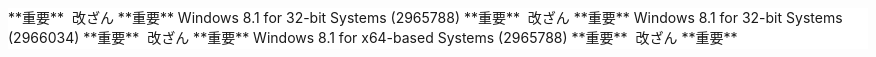 </td>
<td style="border:1px solid black;">
**重要**   
改ざん

</td>
<td style="border:1px solid black;">
**重要**

</td>
</tr>
<tr>
<td style="border:1px solid black;">
Windows 8.1 for 32-bit Systems  
(2965788)

</td>
<td style="border:1px solid black;">
**重要**   
改ざん

</td>
<td style="border:1px solid black;">
**重要**

</td>
</tr>
<tr>
<td style="border:1px solid black;">
Windows 8.1 for 32-bit Systems  
(2966034)

</td>
<td style="border:1px solid black;">
**重要**   
改ざん

</td>
<td style="border:1px solid black;">
**重要**

</td>
</tr>
<tr>
<td style="border:1px solid black;">
Windows 8.1 for x64-based Systems  
(2965788)

</td>
<td style="border:1px solid black;">
**重要**   
改ざん

</td>
<td style="border:1px solid black;">
**重要**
^^^^^^^^
- PROBLEM TO WORK ON -
Your reply should restate every entry exactly, with the pictures left out.

- SOLUTION TO THIS TASK -
 </td>
<td style="border:1px solid black;">
**重要**   
改ざん

</td>
<td style="border:1px solid black;">
**重要**

</td>
</tr>
<tr>
<td style="border:1px solid black;">
Windows 8.1 for 32-bit Systems  
(2965788)

</td>
<td style="border:1px solid black;">
**重要**   
改ざん

</td>
<td style="border:1px solid black;">
**重要**

</td>
</tr>
<tr>
<td style="border:1px solid black;">
Windows 8.1 for 32-bit Systems  
(2966034)

</td>
<td style="border:1px solid black;">
**重要**   
改ざん

</td>
<td style="border:1px solid black;">
**重要**

</td>
</tr>
<tr>
<td style="border:1px solid black;">
Windows 8.1 for x64-based Systems  
(2965788)

</td>
<td style="border:1px solid black;">
**重要**   
改ざん

</td>
<td style="border:1px solid black;">
**重要**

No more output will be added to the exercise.